▶ Exercise details:
Please, from the entries below, transcribe exactly the lines that begin at the line with "# react-style-object-to-css" and end at the line with "#### Do you", without the pictures.

++++ Extracted records

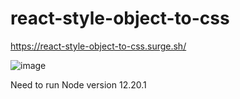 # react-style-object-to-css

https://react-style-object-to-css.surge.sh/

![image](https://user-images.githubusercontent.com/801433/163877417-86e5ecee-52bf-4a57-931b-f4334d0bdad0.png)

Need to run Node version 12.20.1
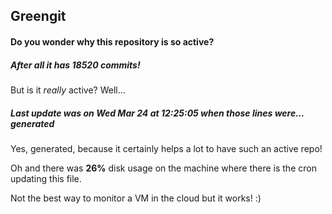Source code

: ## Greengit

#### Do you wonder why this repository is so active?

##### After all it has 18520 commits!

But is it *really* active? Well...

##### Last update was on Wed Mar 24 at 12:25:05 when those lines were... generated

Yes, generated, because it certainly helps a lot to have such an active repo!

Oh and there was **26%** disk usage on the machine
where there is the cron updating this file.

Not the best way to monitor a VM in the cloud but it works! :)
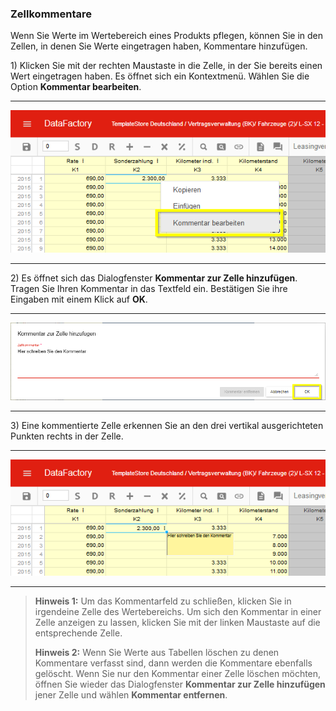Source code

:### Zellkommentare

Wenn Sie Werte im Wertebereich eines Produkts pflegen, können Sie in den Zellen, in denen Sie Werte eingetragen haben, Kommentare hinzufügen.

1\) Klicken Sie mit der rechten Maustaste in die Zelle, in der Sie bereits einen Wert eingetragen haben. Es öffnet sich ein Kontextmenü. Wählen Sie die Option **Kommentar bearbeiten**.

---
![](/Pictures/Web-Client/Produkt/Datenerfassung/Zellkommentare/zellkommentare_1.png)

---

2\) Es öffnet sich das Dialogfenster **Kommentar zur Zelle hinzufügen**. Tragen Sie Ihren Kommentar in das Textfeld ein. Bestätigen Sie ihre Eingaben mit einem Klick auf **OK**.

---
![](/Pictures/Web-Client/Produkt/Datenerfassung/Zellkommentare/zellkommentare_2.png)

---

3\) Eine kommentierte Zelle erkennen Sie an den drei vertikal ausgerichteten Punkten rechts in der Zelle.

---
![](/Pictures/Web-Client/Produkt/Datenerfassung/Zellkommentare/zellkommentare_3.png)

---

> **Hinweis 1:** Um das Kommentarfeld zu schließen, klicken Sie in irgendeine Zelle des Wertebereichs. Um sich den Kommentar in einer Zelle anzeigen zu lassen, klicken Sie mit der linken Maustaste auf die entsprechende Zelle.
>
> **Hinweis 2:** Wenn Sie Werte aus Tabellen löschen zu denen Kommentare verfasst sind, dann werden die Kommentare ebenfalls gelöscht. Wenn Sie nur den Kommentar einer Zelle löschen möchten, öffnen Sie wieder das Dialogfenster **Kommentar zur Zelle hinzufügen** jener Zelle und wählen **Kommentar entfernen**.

++++++++
++++ Extracted records

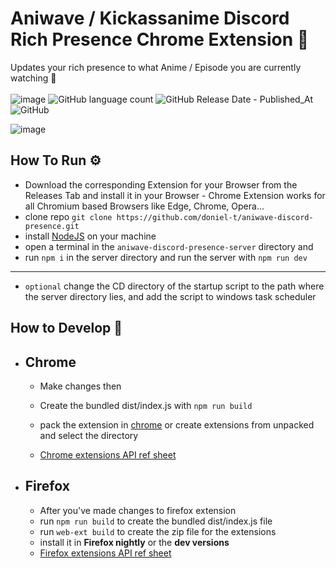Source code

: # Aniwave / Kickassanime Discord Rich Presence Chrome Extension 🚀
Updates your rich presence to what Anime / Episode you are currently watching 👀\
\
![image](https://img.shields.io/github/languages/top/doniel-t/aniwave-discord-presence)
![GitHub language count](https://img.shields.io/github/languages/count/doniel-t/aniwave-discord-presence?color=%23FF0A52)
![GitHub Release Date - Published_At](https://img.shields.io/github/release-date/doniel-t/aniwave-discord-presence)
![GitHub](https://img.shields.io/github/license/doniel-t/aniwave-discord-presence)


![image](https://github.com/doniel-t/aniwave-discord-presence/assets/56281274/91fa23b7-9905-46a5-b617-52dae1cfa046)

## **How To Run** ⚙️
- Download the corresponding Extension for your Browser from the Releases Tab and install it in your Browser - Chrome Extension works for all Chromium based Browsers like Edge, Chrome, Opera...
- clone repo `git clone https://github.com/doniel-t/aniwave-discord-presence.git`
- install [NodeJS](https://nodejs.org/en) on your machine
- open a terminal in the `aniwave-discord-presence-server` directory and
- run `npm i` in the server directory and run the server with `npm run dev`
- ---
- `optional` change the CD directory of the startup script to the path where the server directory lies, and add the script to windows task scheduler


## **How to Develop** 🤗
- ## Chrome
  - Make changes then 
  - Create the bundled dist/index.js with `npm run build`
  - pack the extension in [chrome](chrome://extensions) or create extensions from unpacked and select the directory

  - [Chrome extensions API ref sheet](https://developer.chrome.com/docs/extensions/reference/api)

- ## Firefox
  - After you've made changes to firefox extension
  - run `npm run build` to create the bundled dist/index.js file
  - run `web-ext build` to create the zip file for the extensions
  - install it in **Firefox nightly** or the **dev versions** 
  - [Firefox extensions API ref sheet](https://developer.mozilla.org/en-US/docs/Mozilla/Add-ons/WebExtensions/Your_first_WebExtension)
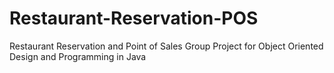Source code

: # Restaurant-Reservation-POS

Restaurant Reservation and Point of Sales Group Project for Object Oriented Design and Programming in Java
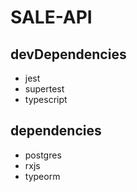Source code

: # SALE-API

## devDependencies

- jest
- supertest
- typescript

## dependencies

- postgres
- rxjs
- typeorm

++++++++

▶ Output:
 # react-style-object-to-css

https://react-style-object-to-css.surge.sh/

![image](https://user-images.githubusercontent.com/801433/163877417-86e5ecee-52bf-4a57-931b-f4334d0bdad0.png)

Need to run Node version 12.20.1
Source code

: ## Greengit

#### Do you wonder why this repository is so active?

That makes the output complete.